Extracted data entries:
******************************
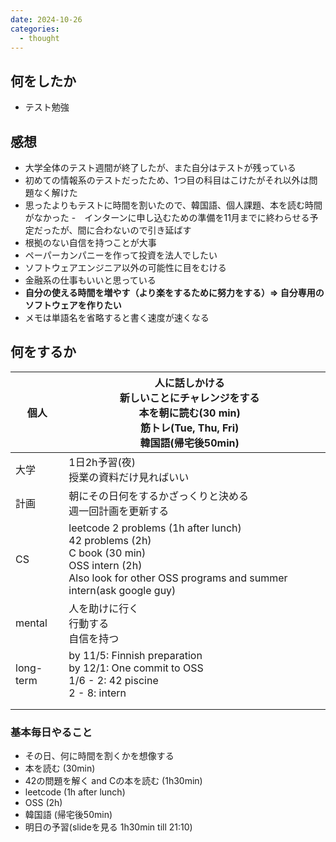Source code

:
 ```yaml
---
date: 2024-10-26
categories:
  - thought
---
```


## 何をしたか

- テスト勉強

## 感想

- 大学全体のテスト週間が終了したが、また自分はテストが残っている
- 初めての情報系のテストだったため、1つ目の科目はこけたがそれ以外は問題なく解けた
- 思ったよりもテストに時間を割いたので、韓国語、個人課題、本を読む時間がなかった
-　インターンに申し込むための準備を11月までに終わらせる予定だったが、間に合わないので引き延ばす
- 根拠のない自信を持つことが大事
- ペーパーカンパニーを作って投資を法人でしたい
- ソフトウェアエンジニア以外の可能性に目をむける
- 金融系の仕事もいいと思っている
- **自分の使える時間を増やす（より楽をするために努力をする）=> 自分専用のソフトウェアを作りたい**
- メモは単語名を省略すると書く速度が速くなる

## 何をするか

| 個人        | 人に話しかける<br>新しいことにチャレンジをする<br>本を朝に読む(30 min)<br>筋トレ(Tue, Thu, Fri)<br>韓国語(帰宅後50min)                                                                                   |     |
| --------- | -------------------------------------------------------------------------------------------------------------------------------------------------------------------- | --- |
| 大学        | 1日2h予習(夜)<br>授業の資料だけ見ればいい                                                                                                                                            |     |
| 計画        | 朝にその日何をするかざっくりと決める<br>週一回計画を更新する                                                                                                                                     |     |
| CS        | leetcode 2 problems (1h after lunch)<br>42 problems (2h)<br>C book (30 min)<br>OSS intern (2h)<br>Also look for other OSS programs and summer intern(ask google guy) |     |
| mental    | 人を助けに行く<br>行動する<br>自信を持つ                                                                                                                                             |     |
| long-term | by 11/5: Finnish preparation<br>by 12/1: One commit to OSS<br>1/6 - 2: 42 piscine<br>2 - 8: intern                                                                   |     |
|           |                                                                                                                                                                      |     |
|           |                                                                                                                                                                      |     |

### 基本毎日やること

- その日、何に時間を割くかを想像する
- 本を読む (30min)
- 42の問題を解く and Cの本を読む (1h30min)
- leetcode (1h after lunch)
- OSS (2h)
- 韓国語 (帰宅後50min)
- 明日の予習(slideを見る 1h30min till 21:10)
******************************
Taking the line with "- ペーパーカンパニーを作って投資を法人でしたい" as the first and the line with "leetcode 2 problems" as the last, retype that stretch of the data above exactly, with no other lines.

- ペーパーカンパニーを作って投資を法人でしたい
- ソフトウェアエンジニア以外の可能性に目をむける
- 金融系の仕事もいいと思っている
- **自分の使える時間を増やす（より楽をするために努力をする）=> 自分専用のソフトウェアを作りたい**
- メモは単語名を省略すると書く速度が速くなる

## 何をするか

| 個人        | 人に話しかける<br>新しいことにチャレンジをする<br>本を朝に読む(30 min)<br>筋トレ(Tue, Thu, Fri)<br>韓国語(帰宅後50min)                                                                                   |     |
| --------- | -------------------------------------------------------------------------------------------------------------------------------------------------------------------- | --- |
| 大学        | 1日2h予習(夜)<br>授業の資料だけ見ればいい                                                                                                                                            |     |
| 計画        | 朝にその日何をするかざっくりと決める<br>週一回計画を更新する                                                                                                                                     |     |
| CS        | leetcode 2 problems (1h after lunch)<br>42 problems (2h)<br>C book (30 min)<br>OSS intern (2h)<br>Also look for other OSS programs and summer intern(ask google guy) |     |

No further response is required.